**TASK DETAILS:** Across the listing below, count the lines with "implies" in them. Write nothing but the number.

**SUPPLIED RECORDS:**
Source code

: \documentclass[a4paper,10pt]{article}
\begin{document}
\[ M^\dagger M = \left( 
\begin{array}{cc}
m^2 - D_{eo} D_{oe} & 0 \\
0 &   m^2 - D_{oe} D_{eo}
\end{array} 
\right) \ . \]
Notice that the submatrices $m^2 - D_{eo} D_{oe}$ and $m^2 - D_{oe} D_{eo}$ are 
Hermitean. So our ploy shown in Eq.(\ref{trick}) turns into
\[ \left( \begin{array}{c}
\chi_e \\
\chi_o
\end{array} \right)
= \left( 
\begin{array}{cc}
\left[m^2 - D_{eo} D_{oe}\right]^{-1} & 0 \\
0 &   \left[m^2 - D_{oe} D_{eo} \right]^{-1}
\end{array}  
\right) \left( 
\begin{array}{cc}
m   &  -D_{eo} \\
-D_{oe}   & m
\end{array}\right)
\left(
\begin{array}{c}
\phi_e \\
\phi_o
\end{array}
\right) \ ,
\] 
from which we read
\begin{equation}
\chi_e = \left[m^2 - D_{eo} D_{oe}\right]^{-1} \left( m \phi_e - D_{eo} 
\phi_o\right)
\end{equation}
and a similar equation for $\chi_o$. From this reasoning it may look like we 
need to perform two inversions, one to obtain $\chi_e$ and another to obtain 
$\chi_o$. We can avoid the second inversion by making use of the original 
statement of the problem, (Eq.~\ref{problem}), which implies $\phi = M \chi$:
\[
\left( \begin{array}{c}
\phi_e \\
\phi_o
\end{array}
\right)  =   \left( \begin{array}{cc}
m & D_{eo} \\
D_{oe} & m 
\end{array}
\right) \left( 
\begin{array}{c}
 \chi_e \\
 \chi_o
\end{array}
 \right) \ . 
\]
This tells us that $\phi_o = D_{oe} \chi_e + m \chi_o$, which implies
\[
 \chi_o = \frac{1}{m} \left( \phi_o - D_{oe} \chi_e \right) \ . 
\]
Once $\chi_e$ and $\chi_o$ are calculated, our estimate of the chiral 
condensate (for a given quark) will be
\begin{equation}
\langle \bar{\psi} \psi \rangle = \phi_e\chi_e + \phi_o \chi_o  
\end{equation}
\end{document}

**TASK OUTPUT:** 2